Venezuelanos presentes em Maceió. Fotos: Arthur Vieira


“Cheguei a passar de dois a três dias sem comer. Era muito sofrimento, não tinha como se alimentar bem, às vezes tinha como comprar e outras vezes não. Minha lembrança na Venezuela era de tristeza por não ter o que comer. Sobre isso eu me sinto melhor estando no Brasil, só sinto falta da minha família e me deixa triste também saber que estão passando fome lá”, diz Argenis ao relembrar da realidade vivida por ele e por tantos outros ainda na Venezuela.

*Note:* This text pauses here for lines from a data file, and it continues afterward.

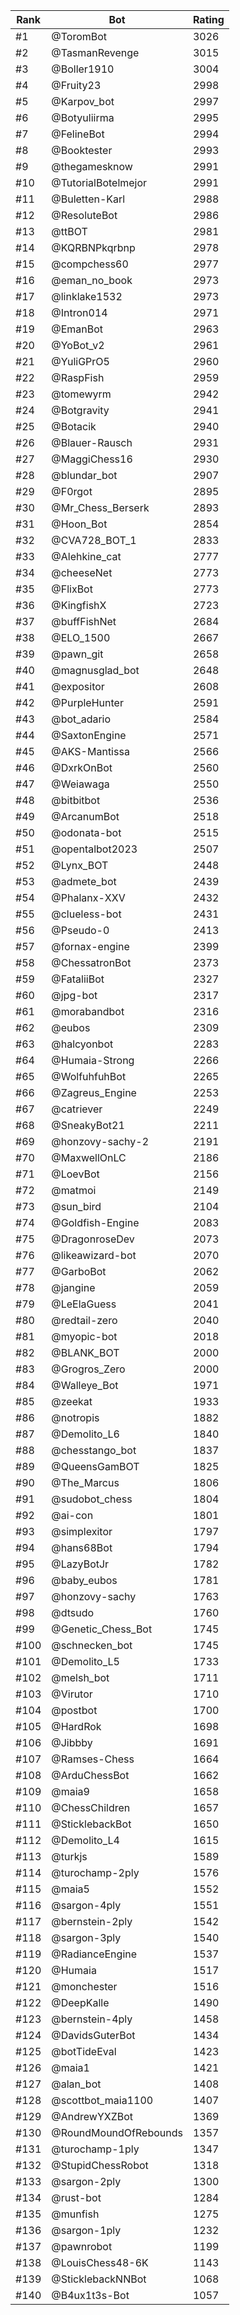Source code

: Rank|Bot|Rating
---|---|---
#1|@ToromBot|3026
#2|@TasmanRevenge|3015
#3|@Boller1910|3004
#4|@Fruity23|2998
#5|@Karpov_bot|2997
#6|@Botyuliirma|2995
#7|@FelineBot|2994
#8|@Booktester|2993
#9|@thegamesknow|2991
#10|@TutorialBotelmejor|2991
#11|@Buletten-Karl|2988
#12|@ResoluteBot|2986
#13|@ttBOT|2981
#14|@KQRBNPkqrbnp|2978
#15|@compchess60|2977
#16|@eman_no_book|2973
#17|@linklake1532|2973
#18|@Intron014|2971
#19|@EmanBot|2963
#20|@YoBot_v2|2961
#21|@YuliGPrO5|2960
#22|@RaspFish|2959
#23|@tomewyrm|2942
#24|@Botgravity|2941
#25|@Botacik|2940
#26|@Blauer-Rausch|2931
#27|@MaggiChess16|2930
#28|@blundar_bot|2907
#29|@F0rgot|2895
#30|@Mr_Chess_Berserk|2893
#31|@Hoon_Bot|2854
#32|@CVA728_BOT_1|2833
#33|@Alehkine_cat|2777
#34|@cheeseNet|2773
#35|@FlixBot|2773
#36|@KingfishX|2723
#37|@buffFishNet|2684
#38|@ELO_1500|2667
#39|@pawn_git|2658
#40|@magnusglad_bot|2648
#41|@expositor|2608
#42|@PurpleHunter|2591
#43|@bot_adario|2584
#44|@SaxtonEngine|2571
#45|@AKS-Mantissa|2566
#46|@DxrkOnBot|2560
#47|@Weiawaga|2550
#48|@bitbitbot|2536
#49|@ArcanumBot|2518
#50|@odonata-bot|2515
#51|@opentalbot2023|2507
#52|@Lynx_BOT|2448
#53|@admete_bot|2439
#54|@Phalanx-XXV|2432
#55|@clueless-bot|2431
#56|@Pseudo-0|2413
#57|@fornax-engine|2399
#58|@ChessatronBot|2373
#59|@FataliiBot|2327
#60|@jpg-bot|2317
#61|@morabandbot|2316
#62|@eubos|2309
#63|@halcyonbot|2283
#64|@Humaia-Strong|2266
#65|@WolfuhfuhBot|2265
#66|@Zagreus_Engine|2253
#67|@catriever|2249
#68|@SneakyBot21|2211
#69|@honzovy-sachy-2|2191
#70|@MaxwellOnLC|2186
#71|@LoevBot|2156
#72|@matmoi|2149
#73|@sun_bird|2104
#74|@Goldfish-Engine|2083
#75|@DragonroseDev|2073
#76|@likeawizard-bot|2070
#77|@GarboBot|2062
#78|@jangine|2059
#79|@LeElaGuess|2041
#80|@redtail-zero|2040
#81|@myopic-bot|2018
#82|@BLANK_BOT|2000
#83|@Grogros_Zero|2000
#84|@Walleye_Bot|1971
#85|@zeekat|1933
#86|@notropis|1882
#87|@Demolito_L6|1840
#88|@chesstango_bot|1837
#89|@QueensGamBOT|1825
#90|@The_Marcus|1806
#91|@sudobot_chess|1804
#92|@ai-con|1801
#93|@simplexitor|1797
#94|@hans68Bot|1794
#95|@LazyBotJr|1782
#96|@baby_eubos|1781
#97|@honzovy-sachy|1763
#98|@dtsudo|1760
#99|@Genetic_Chess_Bot|1745
#100|@schnecken_bot|1745
#101|@Demolito_L5|1733
#102|@melsh_bot|1711
#103|@Virutor|1710
#104|@postbot|1700
#105|@HardRok|1698
#106|@Jibbby|1691
#107|@Ramses-Chess|1664
#108|@ArduChessBot|1662
#109|@maia9|1658
#110|@ChessChildren|1657
#111|@SticklebackBot|1650
#112|@Demolito_L4|1615
#113|@turkjs|1589
#114|@turochamp-2ply|1576
#115|@maia5|1552
#116|@sargon-4ply|1551
#117|@bernstein-2ply|1542
#118|@sargon-3ply|1540
#119|@RadianceEngine|1537
#120|@Humaia|1517
#121|@monchester|1516
#122|@DeepKalle|1490
#123|@bernstein-4ply|1458
#124|@DavidsGuterBot|1434
#125|@botTideEval|1423
#126|@maia1|1421
#127|@alan_bot|1408
#128|@scottbot_maia1100|1407
#129|@AndrewYXZBot|1369
#130|@RoundMoundOfRebounds|1357
#131|@turochamp-1ply|1347
#132|@StupidChessRobot|1318
#133|@sargon-2ply|1300
#134|@rust-bot|1284
#135|@munfish|1275
#136|@sargon-1ply|1232
#137|@pawnrobot|1199
#138|@LouisChess48-6K|1143
#139|@SticklebackNNBot|1068
#140|@B4ux1t3s-Bot|1057
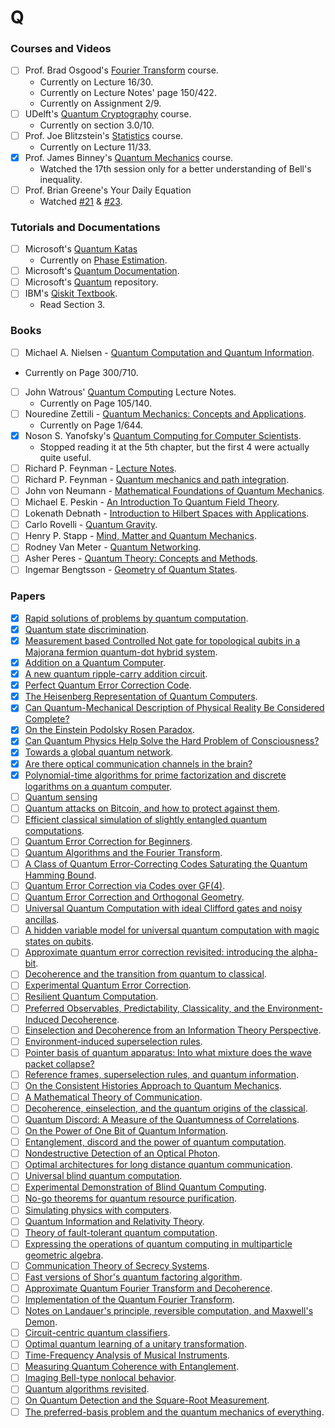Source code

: # Q

### Courses and Videos
- [ ] Prof. Brad Osgood's [Fourier Transform](https://see.stanford.edu/Course/EE261) course.
  * Currently on Lecture 16/30.
  * Currently on Lecture Notes' page 150/422.
  * Currently on Assignment 2/9.
- [ ] UDelft's [Quantum Cryptography](https://courses.edx.org/courses/course-v1:CaltechDelftX+QuCryptox+3T2018/course/) course.
  * Currently on section 3.0/10.
- [ ] Prof. Joe Blitzstein's [Statistics](https://projects.iq.harvard.edu/stat110/home) course.
  * Currently on Lecture 11/33.
- [x] Prof. James Binney's [Quantum Mechanics](https://www.youtube.com/watch?v=AufmV0P6mA0&list=PLB3CF07ACB3DBC849) course.
  * Watched the 17th session only for a better understanding of Bell's inequality.
- [ ] Prof. Brian Greene's Your Daily Equation
  * Watched [#21](https://www.youtube.com/watch?v=UZiwtfrisTQ) & [#23](https://www.youtube.com/watch?v=WschNb0cUfE&t=3s).
  
### Tutorials and Documentations
- [ ] Microsoft's [Quantum Katas](https://github.com/microsoft/QuantumKatas)
  * Currently on [Phase Estimation](https://github.com/microsoft/QuantumKatas/blob/master/PhaseEstimation).
- [ ] Microsoft's [Quantum Documentation](https://docs.microsoft.com/en-us/quantum/).
- [ ] Microsoft's [Quantum](https://github.com/microsoft/Quantum) repository.
- [ ] IBM's [Qiskit Textbook](https://qiskit.org/textbook/preface.html).
  * Read Section 3.

### Books
- [ ]  Michael A. Nielsen - [Quantum Computation and Quantum Information](https://www.goodreads.com/book/show/153910.Quantum_Computation_and_Quantum_Information).
  * Currently on Page 300/710.
- [ ] John Watrous' [Quantum Computing](https://cs.uwaterloo.ca/~watrous/LectureNotes.html) Lecture Notes.
  * Currently on Page 105/140.
- [ ] Nouredine Zettili - [Quantum Mechanics: Concepts and Applications](https://www.goodreads.com/book/show/390201.Quantum_Mechanics).
  * Currently on Page 1/644.
- [x] Noson S. Yanofsky's [Quantum Computing for Computer Scientists](https://www.goodreads.com/book/show/5299445-quantum-computing-for-computer-scientists).
  * Stopped reading it at the 5th chapter, but the first 4 were actually quite useful.
- [ ] Richard P. Feynman - [Lecture Notes](https://www.feynmanlectures.caltech.edu/).
- [ ] Richard P. Feynman - [Quantum mechanics and path integration](https://www.goodreads.com/book/show/330583.Quantum_Mechanics_and_Path_Integrals).
- [ ] John von Neumann - [Mathematical Foundations of Quantum Mechanics](https://www.goodreads.com/book/show/693798.Mathematical_Foundations_of_Quantum_Mechanics).
- [ ] Michael E. Peskin - [An Introduction To Quantum Field Theory](https://www.goodreads.com/book/show/153914.An_Introduction_To_Quantum_Field_Theory).
- [ ] Lokenath Debnath - [Introduction to Hilbert Spaces with Applications](https://www.goodreads.com/book/show/908896.Hilbert_Spaces_With_Applications).
- [ ] Carlo Rovelli - [Quantum Gravity](https://www.goodreads.com/book/show/187088.Quantum_Gravity).
- [ ] Henry P. Stapp - [Mind, Matter and Quantum Mechanics](https://www.goodreads.com/book/show/970984.Mind_Matter_and_Quantum_Mechanics).
- [ ] Rodney Van Meter - [Quantum Networking](https://www.goodreads.com/book/show/25064876-quantum-networking).
- [ ] Asher Peres - [Quantum Theory: Concepts and Methods](https://www.goodreads.com/book/show/2063420.Quantum_Theory).
- [ ] Ingemar Bengtsson - [Geometry of Quantum States](https://www.goodreads.com/book/show/438457.Geometry_of_Quantum_States).

<!--- - [ ] [](). -->
### Papers
- [x] [Rapid solutions of problems by quantum computation](https://doi.org/10.1098%2Frspa.1992.0167).
- [x] [Quantum state discrimination](https://arxiv.org/pdf/quant-ph/0010114).
- [x] [Measurement based Controlled Not gate for topological qubits in a Majorana fermion quantum-dot hybrid system](https://arxiv.org/pdf/1201.5734.pdf).
- [x] [Addition on a Quantum Computer](https://arxiv.org/pdf/quant-ph/0008033.pdf).
- [x] [A new quantum ripple-carry addition circuit](https://arxiv.org/abs/quant-ph/0410184).
- [x] [Perfect Quantum Error Correction Code](https://arxiv.org/abs/quant-ph/9602019).
- [x] [The Heisenberg Representation of Quantum Computers](https://arxiv.org/abs/quant-ph/9807006).
- [x] [Can Quantum-Mechanical Description of Physical Reality Be Considered Complete?](https://journals.aps.org/pr/abstract/10.1103/PhysRev.47.777)
- [x] [On the Einstein Podolsky Rosen Paradox](https://cds.cern.ch/record/111654/files/vol1p195-200_001.pdf).
- [x] [Can Quantum Physics Help Solve the Hard Problem of Consciousness?](https://arxiv.org/abs/1809.03490)
- [x] [Towards a global quantum network](https://arxiv.org/abs/1710.11585).
- [x] [Are there optical communication channels in the brain?](https://arxiv.org/pdf/1708.08887)
- [x] [Polynomial-time algorithms for prime factorization and discrete logarithms on a quantum computer](https://arxiv.org/abs/quant-ph/9508027v2).
- [ ] [Quantum sensing](https://arxiv.org/abs/1611.02427)
- [ ] [Quantum attacks on Bitcoin, and how to protect against them](https://arxiv.org/pdf/1710.10377).
- [ ] [Efficient classical simulation of slightly entangled quantum computations](https://arxiv.org/abs/quant-ph/0301063).
- [ ] [Quantum Error Correction for Beginners](https://arxiv.org/abs/0905.2794).
- [ ] [Quantum Algorithms and the Fourier Transform](https://arxiv.org/abs/quant-ph/9707033).
- [ ] [A Class of Quantum Error-Correcting Codes Saturating the Quantum Hamming Bound](https://arxiv.org/abs/quant-ph/9604038).
- [ ] [Quantum Error Correction via Codes over GF(4)](https://arxiv.org/abs/quant-ph/9608006).
- [ ] [Quantum Error Correction and Orthogonal Geometry](https://arxiv.org/abs/quant-ph/9605005).
- [ ] [Universal Quantum Computation with ideal Clifford gates and noisy ancillas](https://arxiv.org/abs/quant-ph/0403025).
- [ ] [A hidden variable model for universal quantum computation with magic states on qubits](https://arxiv.org/abs/2004.01992).
- [ ] [Approximate quantum error correction revisited: introducing the alpha-bit](https://arxiv.org/pdf/1706.09434).
- [ ] [Decoherence and the transition from quantum to classical](https://arxiv.org/abs/quant-ph/0306072).
- [ ] [Experimental Quantum Error Correction](https://arxiv.org/abs/quant-ph/9802018).
- [ ] [Resilient Quantum Computation](http://citeseerx.ist.psu.edu/viewdoc/download?doi=10.1.1.205.7993&rep=rep1&type=pdf).
- [ ] [Preferred Observables, Predictability, Classicality, and the Environment-Induced Decoherence]().
- [ ] [Einselection and Decoherence from an Information Theory Perspective](https://arxiv.org/abs/quant-ph/0011039).
- [ ] [Environment-induced superselection rules](https://journals.aps.org/prd/abstract/10.1103/PhysRevD.26.1862).
- [ ] [Pointer basis of quantum apparatus: Into what mixture does the wave packet collapse?](https://journals.aps.org/prd/abstract/10.1103/PhysRevD.24.1516)
- [ ] [Reference frames, superselection rules, and quantum information](https://arxiv.org/abs/quant-ph/0610030).
- [ ] [On the Consistent Histories Approach to Quantum Mechanics](https://arxiv.org/abs/gr-qc/9412067).
- [ ] [A Mathematical Theory of Communication](http://people.math.harvard.edu/~ctm/home/text/others/shannon/entropy/entropy.pdf).
- [ ] [Decoherence, einselection, and the quantum origins of the classical](https://arxiv.org/abs/quant-ph/0105127).
- [ ] [Quantum Discord: A Measure of the Quantumness of Correlations](https://pdfs.semanticscholar.org/e578/5c19afcd1877a59db0e2f90a8b58a94d13c1.pdf).
- [ ] [On the Power of One Bit of Quantum Information](https://arxiv.org/abs/quant-ph/9802037).
- [ ] [Entanglement, discord and the power of quantum computation](https://arxiv.org/abs/1009.2571).
- [ ] [Nondestructive Detection of an Optical Photon](https://arxiv.org/abs/1311.3625).
- [ ] [Optimal architectures for long distance quantum communication](https://www.nature.com/articles/srep20463).
- [ ] [Universal blind quantum computation](https://arxiv.org/abs/0807.4154).
- [ ] [Experimental Demonstration of Blind Quantum Computing](https://arxiv.org/abs/1110.1381).
- [ ] [No-go theorems for quantum resource purification](https://www.perimeterinstitute.ca/videos/no-go-theorems-quantum-resource-purification).
- [ ] [Simulating physics with computers](https://catonmat.net/ftp/simulating-physics-with-computers-richard-feynman.pdf).
- [ ] [Quantum Information and Relativity Theory](https://arxiv.org/abs/quant-ph/0212023).
- [ ] [Theory of fault-tolerant quantum computation](https://arxiv.org/abs/quant-ph/9702029).
- [ ] [Expressing the operations of quantum computing in multiparticle geometric algebra](https://arxiv.org/abs/quant-ph/9801002).
- [ ] [Communication Theory of Secrecy Systems](http://netlab.cs.ucla.edu/wiki/files/shannon1949.pdf).
- [ ] [Fast versions of Shor's quantum factoring algorithm](https://arxiv.org/abs/quant-ph/9806084).
- [ ] [Approximate Quantum Fourier Transform and Decoherence](https://arxiv.org/abs/quant-ph/9601018).
- [ ] [Implementation of the Quantum Fourier Transform](https://pubmed.ncbi.nlm.nih.gov/11290274/).
- [ ] [Notes on Landauer's principle, reversible computation, and Maxwell's Demon](https://www.sciencedirect.com/science/article/abs/pii/S135521980300039X).
- [ ] [Circuit-centric quantum classifiers](https://arxiv.org/abs/1804.00633).
- [ ] [Optimal quantum learning of a unitary transformation](https://arxiv.org/abs/0903.0543).
- [ ] [Time-Frequency Analysis of Musical Instruments](https://epubs.siam.org/doi/abs/10.1137/S00361445003822).
- [ ] [Measuring Quantum Coherence with Entanglement](https://journals.aps.org/prl/abstract/10.1103/PhysRevLett.115.020403).
- [ ] [Imaging Bell-type nonlocal behavior](https://www.researchgate.net/publication/334438648_Imaging_Bell-type_nonlocal_behavior).
- [ ] [Quantum algorithms revisited](https://doi.org/10.1098%2Frspa.1998.0164).
- [ ] [On Quantum Detection and the Square-Root Measurement](https://arxiv.org/abs/quant-ph/0005132).
- [ ] [The preferred-basis problem and the quantum mechanics of everything](http://www.socsci.uci.edu/~jabarret/bio/publications/preferred%20basis%20problem%20and%20quantum%20mechanics%20of%20everything.pdf).
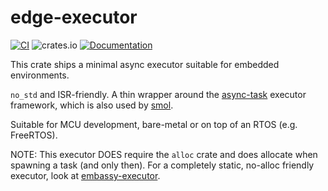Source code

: # edge-executor

[![CI](https://github.com/ivmarkov/edge-executor/actions/workflows/ci.yml/badge.svg)](https://github.com/ivmarkov/edge-executor/actions/workflows/ci.yml)
![crates.io](https://img.shields.io/crates/v/edge-executor.svg)
[![Documentation](https://docs.rs/edge-executor/badge.svg)](https://docs.rs/edge-executor)

This crate ships a minimal async executor suitable for embedded environments.

`no_std` and ISR-friendly. A thin wrapper around the [async-task](https://github.com/smol-rs/async-task) executor framework, which is also used by [smol](https://github.com/smol-rs/smol).

Suitable for MCU development, bare-metal or on top of an RTOS (e.g. FreeRTOS).

NOTE: This executor DOES require the `alloc` crate and does allocate when spawning a task (and only then).
For a completely static, no-alloc friendly executor, look at [embassy-executor](https://github.com/embassy-rs/embassy/tree/master/embassy-executor).
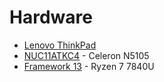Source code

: # Hardware

* [Lenovo ThinkPad](lenovo.md)
* [NUC11ATKC4](nuc11atkc4.md) - Celeron N5105
* [Framework 13](framework.md) - Ryzen 7 7840U
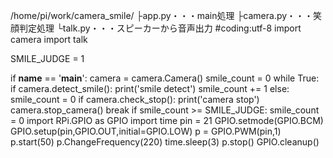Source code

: /home/pi/work/camera_smile/
├app.py・・・main処理 
├camera.py・・・笑顔判定処理 
└talk.py・・・スピーカーから音声出力
#coding:utf-8
import camera
import talk

SMILE_JUDGE = 1


if __name__ == '__main__':
    camera = camera.Camera()
    smile_count = 0
    while True:
        if camera.detect_smile():
            print('smile detect')
            smile_count += 1
        else:
            smile_count = 0
        if camera.check_stop():
            print('camera stop')
            camera.stop_camera()
            break
        if smile_count >= SMILE_JUDGE:
            smile_count = 0
           import RPi.GPIO as GPIO
           import time
           pin = 21
           GPIO.setmode(GPIO.BCM)
           GPIO.setup(pin,GPIO.OUT,initial=GPIO.LOW)
           p = GPIO.PWM(pin,1)
           p.start(50)
           p.ChangeFrequency(220)
           time.sleep(3)
           p.stop()
           GPIO.cleanup()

Dados da Pesquisa Nacional de Condições de Vida (Encovi), produzida pelo Instituto de Investigações Econômicas e Sociais da Faculdade de Ciências Sociais da Universidade Católica Andrés Bello (IIES-UCAB), confirma o que conta Argenis, ao constatar que 96,2% dos venezuelanos vivem na pobreza e 79,3% na extrema pobreza.


Esperança em Alagoas


Boa Vista, Manaus, Belém, São Luís, Fortaleza, Natal, Campina Grande, Recife e Maceió. A sequência é facilmente reconhecida por qualquer um que está familiarizado com a geografia do Brasil ilustrada em mapas geográficos. É, certamente, um longo percurso. Esta foi a trajetória traçada por muitos indígenas Warao que saíram da Venezuela em busca de melhores condições de vida.



É unânime entre os migrantes que o percurso até cruzar a fronteira da Venezuela com o Brasil foi o que reuniu mais percalços. Muitos relatam uma longa caminhada de dias, sem acesso à comida, banho e com o consumo de água racionado e fracionado entre os migrantes que reuniam suas famílias na caminhada por uma vida de acesso às necessidades básicas.


“Nós andamos por dois dias até chegar na fronteira, viemos em 15 famílias e tinha muito medo em todo mundo. Sofremos muito’’, conta Argenis ao relembrar dos primeiros passos até chegar à Alagoas, passando por seis estados. Na chegada, mais sofrimento. Foram 5 dias dormindo nas ruas da capital alagoana, acompanhado de toda a família até conseguir abrigo.


Aníbal Perez, liderança indígena Warao. Foto: Arthur Vieira

Apesar da luta incansável, Aníbal conta que desistir nunca foi uma opção entre os migrantes. Para eles, a realidade de fome vivida diariamente na Venezuela assustava ainda mais do que o caminho árduo que faziam.


“A gente não tinha onde ficar, o transporte era muito caro e o alimento era difícil. Foi muita luta, mas sempre pensamos positivo porque tínhamos o sonho de viver com dignidade e autonomia”, disse a liderança indígena.